Wrapping up the EOFY & trends for 2021
Written on the 19 July 2020
Its been a year of surprises that began with a returned Liberal Coalition Federal Government and falling interest rates, which injected new confidence into the market and a pivot back to growth.
We're ending the year in the midst of the world's first pandemic in more than 100 years, with the first recession in Australia in three decades now underway because of it.
Yet property continues to demonstrate its magnificent resilience, with only slight falls in the median value of East Coast capital city homes and impressive price stability in regional areas since this all started.
At a Glance:
1) Capital city home prices have fared well despite the Australian economy slipping into a Coronavirus induced recession
2) East Coast capital city homes went up by 13.3 per cent in Sydney
3) Turnaround from FY19 when values fell by -9.9 per cent in Sydney
Over FY20, East Coast capital city homes went up by 13.3 per cent in Sydney.
This is a turnaround from FY19 when values fell by -9.9 per cent.
The property market is pretty stable overall but as expected, we have seen a shift in prices of about -5 to -10 per cent in many markets. Employment is the biggest economic macro affecting property and there's been 835,000 job losses reported by the Australian Bureau of Statistics so far (likely higher but JobKeeper recipients are recorded as employed). Another big macro is consumer confidence but this is actually on the rise, with the weekly ANZ/Roy Morgan consumer confidence series recording a 42 per cent lift between March and June.

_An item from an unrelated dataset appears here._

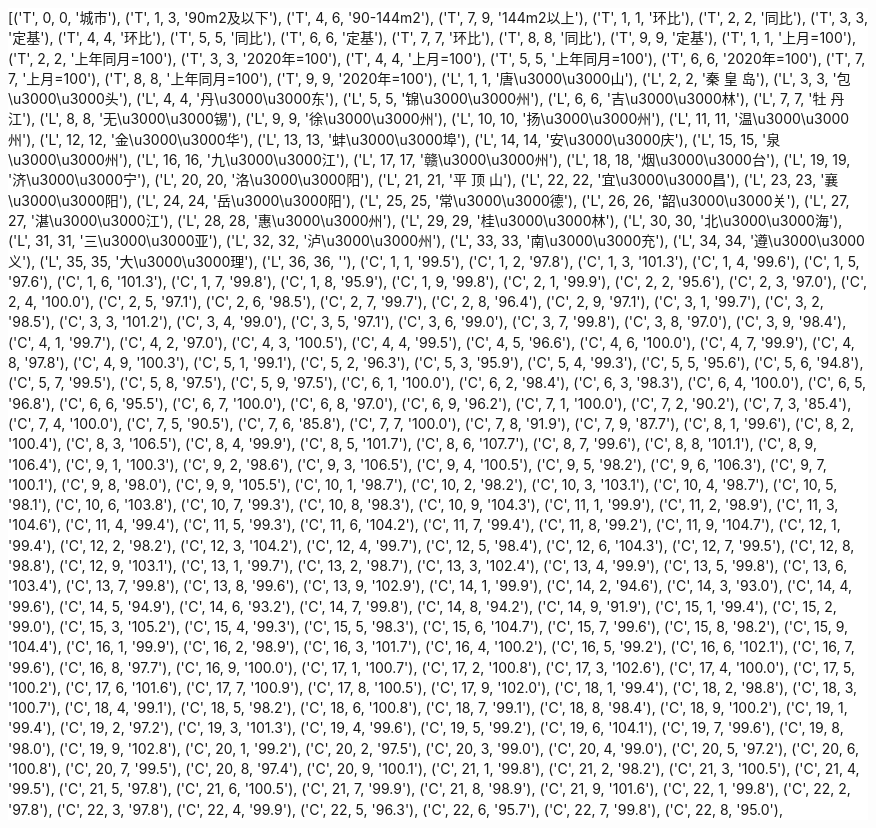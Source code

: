 [('T', 0, 0, '城市'), ('T', 1, 3, '90m2及以下'), ('T', 4, 6, '90-144m2'), ('T', 7, 9, '144m2以上'), ('T', 1, 1, '环比'), ('T', 2, 2, '同比'), ('T', 3, 3, '定基'), ('T', 4, 4, '环比'), ('T', 5, 5, '同比'), ('T', 6, 6, '定基'), ('T', 7, 7, '环比'), ('T', 8, 8, '同比'), ('T', 9, 9, '定基'), ('T', 1, 1, '上月=100'), ('T', 2, 2, '上年同月=100'), ('T', 3, 3, '2020年=100'), ('T', 4, 4, '上月=100'), ('T', 5, 5, '上年同月=100'), ('T', 6, 6, '2020年=100'), ('T', 7, 7, '上月=100'), ('T', 8, 8, '上年同月=100'), ('T', 9, 9, '2020年=100'), ('L', 1, 1, '唐\u3000\u3000山'), ('L', 2, 2, '秦 皇 岛'), ('L', 3, 3, '包\u3000\u3000头'), ('L', 4, 4, '丹\u3000\u3000东'), ('L', 5, 5, '锦\u3000\u3000州'), ('L', 6, 6, '吉\u3000\u3000林'), ('L', 7, 7, '牡 丹 江'), ('L', 8, 8, '无\u3000\u3000锡'), ('L', 9, 9, '徐\u3000\u3000州'), ('L', 10, 10, '扬\u3000\u3000州'), ('L', 11, 11, '温\u3000\u3000州'), ('L', 12, 12, '金\u3000\u3000华'), ('L', 13, 13, '蚌\u3000\u3000埠'), ('L', 14, 14, '安\u3000\u3000庆'), ('L', 15, 15, '泉\u3000\u3000州'), ('L', 16, 16, '九\u3000\u3000江'), ('L', 17, 17, '赣\u3000\u3000州'), ('L', 18, 18, '烟\u3000\u3000台'), ('L', 19, 19, '济\u3000\u3000宁'), ('L', 20, 20, '洛\u3000\u3000阳'), ('L', 21, 21, '平 顶 山'), ('L', 22, 22, '宜\u3000\u3000昌'), ('L', 23, 23, '襄\u3000\u3000阳'), ('L', 24, 24, '岳\u3000\u3000阳'), ('L', 25, 25, '常\u3000\u3000德'), ('L', 26, 26, '韶\u3000\u3000关'), ('L', 27, 27, '湛\u3000\u3000江'), ('L', 28, 28, '惠\u3000\u3000州'), ('L', 29, 29, '桂\u3000\u3000林'), ('L', 30, 30, '北\u3000\u3000海'), ('L', 31, 31, '三\u3000\u3000亚'), ('L', 32, 32, '泸\u3000\u3000州'), ('L', 33, 33, '南\u3000\u3000充'), ('L', 34, 34, '遵\u3000\u3000义'), ('L', 35, 35, '大\u3000\u3000理'), ('L', 36, 36, ''), ('C', 1, 1, '99.5'), ('C', 1, 2, '97.8'), ('C', 1, 3, '101.3'), ('C', 1, 4, '99.6'), ('C', 1, 5, '97.6'), ('C', 1, 6, '101.3'), ('C', 1, 7, '99.8'), ('C', 1, 8, '95.9'), ('C', 1, 9, '99.8'), ('C', 2, 1, '99.9'), ('C', 2, 2, '95.6'), ('C', 2, 3, '97.0'), ('C', 2, 4, '100.0'), ('C', 2, 5, '97.1'), ('C', 2, 6, '98.5'), ('C', 2, 7, '99.7'), ('C', 2, 8, '96.4'), ('C', 2, 9, '97.1'), ('C', 3, 1, '99.7'), ('C', 3, 2, '98.5'), ('C', 3, 3, '101.2'), ('C', 3, 4, '99.0'), ('C', 3, 5, '97.1'), ('C', 3, 6, '99.0'), ('C', 3, 7, '99.8'), ('C', 3, 8, '97.0'), ('C', 3, 9, '98.4'), ('C', 4, 1, '99.7'), ('C', 4, 2, '97.0'), ('C', 4, 3, '100.5'), ('C', 4, 4, '99.5'), ('C', 4, 5, '96.6'), ('C', 4, 6, '100.0'), ('C', 4, 7, '99.9'), ('C', 4, 8, '97.8'), ('C', 4, 9, '100.3'), ('C', 5, 1, '99.1'), ('C', 5, 2, '96.3'), ('C', 5, 3, '95.9'), ('C', 5, 4, '99.3'), ('C', 5, 5, '95.6'), ('C', 5, 6, '94.8'), ('C', 5, 7, '99.5'), ('C', 5, 8, '97.5'), ('C', 5, 9, '97.5'), ('C', 6, 1, '100.0'), ('C', 6, 2, '98.4'), ('C', 6, 3, '98.3'), ('C', 6, 4, '100.0'), ('C', 6, 5, '96.8'), ('C', 6, 6, '95.5'), ('C', 6, 7, '100.0'), ('C', 6, 8, '97.0'), ('C', 6, 9, '96.2'), ('C', 7, 1, '100.0'), ('C', 7, 2, '90.2'), ('C', 7, 3, '85.4'), ('C', 7, 4, '100.0'), ('C', 7, 5, '90.5'), ('C', 7, 6, '85.8'), ('C', 7, 7, '100.0'), ('C', 7, 8, '91.9'), ('C', 7, 9, '87.7'), ('C', 8, 1, '99.6'), ('C', 8, 2, '100.4'), ('C', 8, 3, '106.5'), ('C', 8, 4, '99.9'), ('C', 8, 5, '101.7'), ('C', 8, 6, '107.7'), ('C', 8, 7, '99.6'), ('C', 8, 8, '101.1'), ('C', 8, 9, '106.4'), ('C', 9, 1, '100.3'), ('C', 9, 2, '98.6'), ('C', 9, 3, '106.5'), ('C', 9, 4, '100.5'), ('C', 9, 5, '98.2'), ('C', 9, 6, '106.3'), ('C', 9, 7, '100.1'), ('C', 9, 8, '98.0'), ('C', 9, 9, '105.5'), ('C', 10, 1, '98.7'), ('C', 10, 2, '98.2'), ('C', 10, 3, '103.1'), ('C', 10, 4, '98.7'), ('C', 10, 5, '98.1'), ('C', 10, 6, '103.8'), ('C', 10, 7, '99.3'), ('C', 10, 8, '98.3'), ('C', 10, 9, '104.3'), ('C', 11, 1, '99.9'), ('C', 11, 2, '98.9'), ('C', 11, 3, '104.6'), ('C', 11, 4, '99.4'), ('C', 11, 5, '99.3'), ('C', 11, 6, '104.2'), ('C', 11, 7, '99.4'), ('C', 11, 8, '99.2'), ('C', 11, 9, '104.7'), ('C', 12, 1, '99.4'), ('C', 12, 2, '98.2'), ('C', 12, 3, '104.2'), ('C', 12, 4, '99.7'), ('C', 12, 5, '98.4'), ('C', 12, 6, '104.3'), ('C', 12, 7, '99.5'), ('C', 12, 8, '98.8'), ('C', 12, 9, '103.1'), ('C', 13, 1, '99.7'), ('C', 13, 2, '98.7'), ('C', 13, 3, '102.4'), ('C', 13, 4, '99.9'), ('C', 13, 5, '99.8'), ('C', 13, 6, '103.4'), ('C', 13, 7, '99.8'), ('C', 13, 8, '99.6'), ('C', 13, 9, '102.9'), ('C', 14, 1, '99.9'), ('C', 14, 2, '94.6'), ('C', 14, 3, '93.0'), ('C', 14, 4, '99.6'), ('C', 14, 5, '94.9'), ('C', 14, 6, '93.2'), ('C', 14, 7, '99.8'), ('C', 14, 8, '94.2'), ('C', 14, 9, '91.9'), ('C', 15, 1, '99.4'), ('C', 15, 2, '99.0'), ('C', 15, 3, '105.2'), ('C', 15, 4, '99.3'), ('C', 15, 5, '98.3'), ('C', 15, 6, '104.7'), ('C', 15, 7, '99.6'), ('C', 15, 8, '98.2'), ('C', 15, 9, '104.4'), ('C', 16, 1, '99.9'), ('C', 16, 2, '98.9'), ('C', 16, 3, '101.7'), ('C', 16, 4, '100.2'), ('C', 16, 5, '99.2'), ('C', 16, 6, '102.1'), ('C', 16, 7, '99.6'), ('C', 16, 8, '97.7'), ('C', 16, 9, '100.0'), ('C', 17, 1, '100.7'), ('C', 17, 2, '100.8'), ('C', 17, 3, '102.6'), ('C', 17, 4, '100.0'), ('C', 17, 5, '100.2'), ('C', 17, 6, '101.6'), ('C', 17, 7, '100.9'), ('C', 17, 8, '100.5'), ('C', 17, 9, '102.0'), ('C', 18, 1, '99.4'), ('C', 18, 2, '98.8'), ('C', 18, 3, '100.7'), ('C', 18, 4, '99.1'), ('C', 18, 5, '98.2'), ('C', 18, 6, '100.8'), ('C', 18, 7, '99.1'), ('C', 18, 8, '98.4'), ('C', 18, 9, '100.2'), ('C', 19, 1, '99.4'), ('C', 19, 2, '97.2'), ('C', 19, 3, '101.3'), ('C', 19, 4, '99.6'), ('C', 19, 5, '99.2'), ('C', 19, 6, '104.1'), ('C', 19, 7, '99.6'), ('C', 19, 8, '98.0'), ('C', 19, 9, '102.8'), ('C', 20, 1, '99.2'), ('C', 20, 2, '97.5'), ('C', 20, 3, '99.0'), ('C', 20, 4, '99.0'), ('C', 20, 5, '97.2'), ('C', 20, 6, '100.8'), ('C', 20, 7, '99.5'), ('C', 20, 8, '97.4'), ('C', 20, 9, '100.1'), ('C', 21, 1, '99.8'), ('C', 21, 2, '98.2'), ('C', 21, 3, '100.5'), ('C', 21, 4, '99.5'), ('C', 21, 5, '97.8'), ('C', 21, 6, '100.5'), ('C', 21, 7, '99.9'), ('C', 21, 8, '98.9'), ('C', 21, 9, '101.6'), ('C', 22, 1, '99.8'), ('C', 22, 2, '97.8'), ('C', 22, 3, '97.8'), ('C', 22, 4, '99.9'), ('C', 22, 5, '96.3'), ('C', 22, 6, '95.7'), ('C', 22, 7, '99.8'), ('C', 22, 8, '95.0'),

This has contributed to more new listings coming onto the market and more going through to auction instead of selling prior.
After a 33 per cent dip in April, national sales volumes bounced 21.5 per cent in May and 29.5 per cent in June, according to CoreLogic.
We're not seeing distressed sales yet because JobKeeper, JobSeeker, early access to super and bank repayment holidays have kept people financially afloat.
A big test is coming in September when JobKeeper ends and mortgage repayments resume.
While the media continues its scare-talk of an 'economic cliff', remember that the Morrison Government has done a magnificent job managing this pandemic, so much so that we were the only advanced economy to receive an upgraded outlook from the IMF last month.
Governments are already moving to soften the recession by fast-tracking infrastructure projects nationwide and introducing HomeBuilder to boost the crucial residential construction sector, which directly or indirectly employs about 6% of the workforce.
As we wait to see how this all plays out, here are some trends we expect to see in 2021:
1) Millions of Australians have already changed their living arrangements to save money and this will continue, particularly multi-generational households
2) More people will work from home permanently and relocate to lifestyle locations
3) Foreign investors and ex-pats are perceiving Australia as a 'safe haven' and returning. The lower dollar is also encouraging ex-pats
4) Renters will have great choice and negotiating power. No immigration and fewer international students will hit inner city and university areas hardest
Record low interest rates will be one of our saving graces during the first year of recession.